The collapse followed continuous heavy rain over the weekend and occurred while garbage trucks queued to unload. At the time, about 55,000 tonnes of waste sat on a 2.74 million–square–meter site — roughly the size of 380 soccer fields (2.74 million m² ≈ 677 acres) — equal to approximately 60,600 short tons.
Bantargebang handles most of the household waste for the greater Jakarta area and is among the world’s largest open landfills, receiving about 7,400–8,000 tonnes from Jakarta each day (≈ 8,150–8,820 short tons/day).

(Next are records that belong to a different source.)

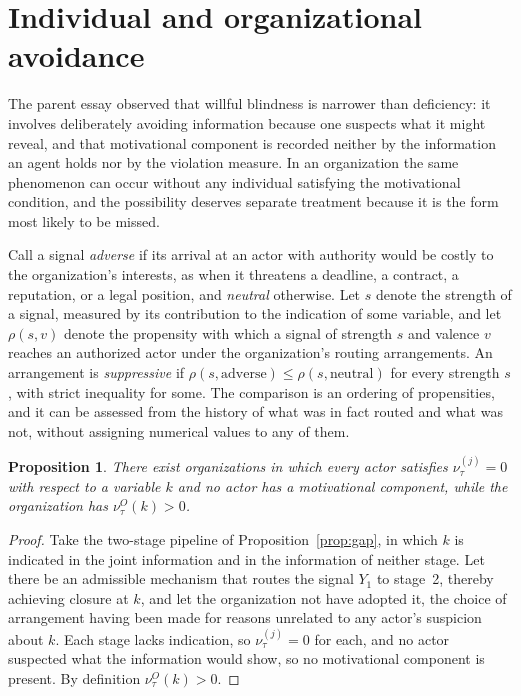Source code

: \documentclass[11pt]{article}
\theoremstyle{plain}
\newtheorem{proposition}{Proposition}
\theoremstyle{definition}
\begin{document}
\section{Individual and organizational avoidance}

The parent essay observed that willful blindness is narrower than deficiency: it involves deliberately avoiding information because one suspects what it might reveal, and that motivational component is recorded neither by the information an agent holds nor by the violation measure. In an organization the same phenomenon can occur without any individual satisfying the motivational condition, and the possibility deserves separate treatment because it is the form most likely to be missed.

Call a signal \emph{adverse} if its arrival at an actor with authority would be costly to the organization's interests, as when it threatens a deadline, a contract, a reputation, or a legal position, and \emph{neutral} otherwise. Let $s$ denote the strength of a signal, measured by its contribution to the indication of some variable, and let $\rho(s,v)$ denote the propensity with which a signal of strength $s$ and valence $v$ reaches an authorized actor under the organization's routing arrangements. An arrangement is \emph{suppressive} if $\rho(s,\text{adverse})\le\rho(s,\text{neutral})$ for every strength $s$, with strict inequality for some. The comparison is an ordering of propensities, and it can be assessed from the history of what was in fact routed and what was not, without assigning numerical values to any of them.

\begin{proposition}\label{prop:institutional}
There exist organizations in which every actor satisfies $\nu^{(j)}_\tau=0$ with respect to a variable $k$ and no actor has a motivational component, while the organization has $\nu^{O}_\tau(k)>0$.
\end{proposition}

\begin{proof}
Take the two-stage pipeline of Proposition~\ref{prop:gap}, in which $k$ is indicated in the joint information and in the information of neither stage. Let there be an admissible mechanism that routes the signal $Y_1$ to stage~2, thereby achieving closure at $k$, and let the organization not have adopted it, the choice of arrangement having been made for reasons unrelated to any actor's suspicion about $k$. Each stage lacks indication, so $\nu^{(j)}_\tau=0$ for each, and no actor suspected what the information would show, so no motivational component is present. By definition $\nu^{O}_\tau(k)>0$.
\end{proof}
\end{document}
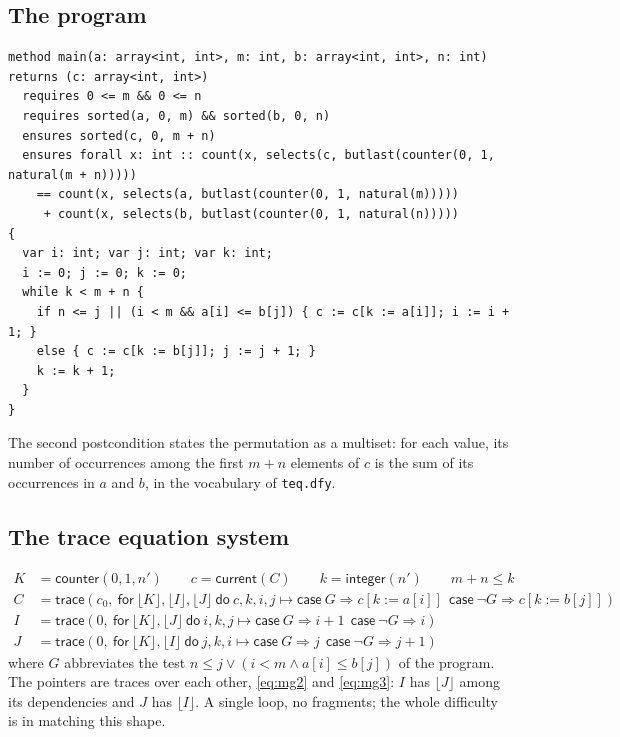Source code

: \documentclass[11pt,a4paper]{article}
\newcommand{\bl}[1]{\lfloor #1\rfloor}                       %
\newcommand{\tr}[3]{\mathsf{trace}(#1,\ \mathsf{for}\ #2\ \mathsf{do}\ #3)}
\newcommand{\cnt}{\mathsf{counter}}
\newcommand{\cur}{\mathsf{current}}
\newcommand{\intf}{\mathsf{integer}}
\newcommand{\upd}[2]{\mathsf{case}\ #1 \Rightarrow #2}
\begin{document}
\subsection{The program}
\begin{lstlisting}
method main(a: array<int, int>, m: int, b: array<int, int>, n: int) returns (c: array<int, int>)
  requires 0 <= m && 0 <= n
  requires sorted(a, 0, m) && sorted(b, 0, n)
  ensures sorted(c, 0, m + n)
  ensures forall x: int :: count(x, selects(c, butlast(counter(0, 1, natural(m + n)))))
    == count(x, selects(a, butlast(counter(0, 1, natural(m)))))
     + count(x, selects(b, butlast(counter(0, 1, natural(n)))))
{
  var i: int; var j: int; var k: int;
  i := 0; j := 0; k := 0;
  while k < m + n {
    if n <= j || (i < m && a[i] <= b[j]) { c := c[k := a[i]]; i := i + 1; }
    else { c := c[k := b[j]]; j := j + 1; }
    k := k + 1;
  }
}
\end{lstlisting}
The second postcondition states the permutation as a multiset: for each value, its number of occurrences
among the first $m + n$ elements of $c$ is the sum of its occurrences in $a$ and $b$, in the vocabulary of
\texttt{teq.dfy}.

\subsection{The trace equation system}
\begin{align}
  K &= \cnt(0, 1, n') \qquad c = \cur(C) \qquad k = \intf(n') \qquad m + n \le k \label{eq:mg0}\\
  C &= \tr{c_0}{\bl{K}, \bl{I}, \bl{J}}{c, k, i, j \mapsto \upd{G}{c[k := a[i]]}\ \ \upd{\neg G}{c[k := b[j]]}} \label{eq:mg1}\\
  I &= \tr{0}{\bl{K}, \bl{J}}{i, k, j \mapsto \upd{G}{i + 1}\ \ \upd{\neg G}{i}} \label{eq:mg2}\\
  J &= \tr{0}{\bl{K}, \bl{I}}{j, k, i \mapsto \upd{G}{j}\ \ \upd{\neg G}{j + 1}} \label{eq:mg3}
\end{align}
where $G$ abbreviates the test $n \le j \vee (i < m \wedge a[i] \le b[j])$ of the program. The pointers
are traces over each other, \eqref{eq:mg2} and \eqref{eq:mg3}: $I$ has $\bl{J}$ among its dependencies and $J$ has $\bl{I}$. A single loop,
no fragments; the whole difficulty is in matching this shape.
\end{document}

As the site exceeded its designed capacity, landslides at Bantargebang have recurred in recent months. In December, a similar collapse sent three vehicles into a river. Across Indonesia, landfill fires and slope failures have been repeatedly reported: in 2023 a landfill in Bandung burned for about a week, and in 2005 a collapse near Bandung buried or damaged roughly 60 houses, killing 31 people and leaving dozens missing.
Environment Minister Hanif Faisal Nurrofik criticized Jakarta’s provincial government for allowing open dumping despite a 2008 ban on such operations. At the scene, he told local broadcaster KompasTV, “Bantargebang falls under Jakarta’s administrative area, so they (the Jakarta provincial government) must take responsibility.”
Last month, President Prabowo Subianto warned that most of Indonesia’s landfills — many of which are being phased out — will exceed capacity by 2028. He pledged to invest $3.5 billion (about 4.67 trillion KRW) to build 34 waste‑to‑energy facilities over the next two years to incinerate trash and produce electricity.